With the assumption accepted that the show is mind-bogglingly awful, let’s move on with some specific comments.  First, the show takes place in St. Louis.  What a sad fate for a  proud city.  Not that I have any strong feelings about the city one way or another, but it seems like the Gateway to the West deserves if not one great series, one half-way decent one.  The bestSt. Louiscurrently has is either AfterMASH or The John Larroqette Show. It deserves better than Work It.  (New great idea: Power Rankings of shows by city, or cities by show – look for it soon).

The main character I recognized from his stint playing Robin’s co-anchor and serious boyfriend in an arc of How I Met Your Mother.  In addition, Rebecca Mader, who played Charlotte in Lost, plays the bitchy office top dog, who is poised for sales competition with the main character.

The show is simply jam-packed with insulting shows about seriously out-moded gender stereotypes, and without a hint of winking self-awareness under which the creators could at least cover themselves, claiming everything is done in an ironic fashion.  It reminds me of the insulting stereotypes rife in Tim Allen’s Last Man Standing, but worse.  It takes until just two and a half minutes into the episode for the jokes about women to begin, as the worst character in a show of terrible characters, third friend Brian talks about a world in which women will take over, leaving only some men women will take as sex slaves, but not the good kind of sex – kissing and cuddling, and can you believe it, listening!  Boy, do women love to make men listen to them, an extremely emasculating pursuit.

In the theme sequence, the creators have their names appear in big letters.  I hope, for their sakes, that they’re pseudonyms, because otherwise it’s a big sign saying “don’t hire me ever again!”  Lucky for them few enough people were watching to ever remember their names.

In order to live in Work It’s world, we have to accept that people could unquestionably accept both of these men terribly dressed in far lower than Mrs. Doubtfire quality drag as women.  There’s so many insulting jokes about women that it would be impossible to list them all.

The single best part of the show may have been that in the closing seconds my file includes a promo for “Gary Busey and Ted Haggert: The Premier of Celebrity Wife Swap” which I still don’t believe is real.

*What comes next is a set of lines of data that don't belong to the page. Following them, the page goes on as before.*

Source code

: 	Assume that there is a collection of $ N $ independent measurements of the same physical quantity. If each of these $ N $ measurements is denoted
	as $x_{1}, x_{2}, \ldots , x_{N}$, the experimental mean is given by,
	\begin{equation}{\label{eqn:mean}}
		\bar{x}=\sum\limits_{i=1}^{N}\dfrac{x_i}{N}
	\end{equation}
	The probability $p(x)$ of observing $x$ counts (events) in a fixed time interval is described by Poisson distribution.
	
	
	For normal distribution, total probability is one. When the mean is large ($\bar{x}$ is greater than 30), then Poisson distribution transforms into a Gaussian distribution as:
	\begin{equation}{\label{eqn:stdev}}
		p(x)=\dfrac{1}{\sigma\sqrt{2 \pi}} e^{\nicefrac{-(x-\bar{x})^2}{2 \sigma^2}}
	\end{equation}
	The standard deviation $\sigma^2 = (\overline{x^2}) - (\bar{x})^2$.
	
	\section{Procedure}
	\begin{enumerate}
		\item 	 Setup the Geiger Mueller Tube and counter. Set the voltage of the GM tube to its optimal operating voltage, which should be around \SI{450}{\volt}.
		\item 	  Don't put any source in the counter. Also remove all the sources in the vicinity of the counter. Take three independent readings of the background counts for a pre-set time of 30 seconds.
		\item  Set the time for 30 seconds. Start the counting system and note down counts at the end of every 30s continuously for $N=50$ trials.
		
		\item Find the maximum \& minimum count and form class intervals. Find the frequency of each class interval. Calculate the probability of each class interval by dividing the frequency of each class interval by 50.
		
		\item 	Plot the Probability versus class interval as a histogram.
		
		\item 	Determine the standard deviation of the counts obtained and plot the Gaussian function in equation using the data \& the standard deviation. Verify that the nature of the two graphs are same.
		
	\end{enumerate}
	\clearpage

Will I watch it again?  Well, obviously I don’t have a choice, since it will not air more than two episodes.  The answer would obviously be no anyway, but I still think it bears wondering how this ever got on the air.  On ABC, too, which while having far from a perfect record on sitcoms, has largely focused on laugh-track free slightly smarter sitcoms of late like Modern Family and Happy Endings.  I hope someone is laughing out there who created this show as a giant joke just to see if could ever get on the air.  At least one person would laugh then.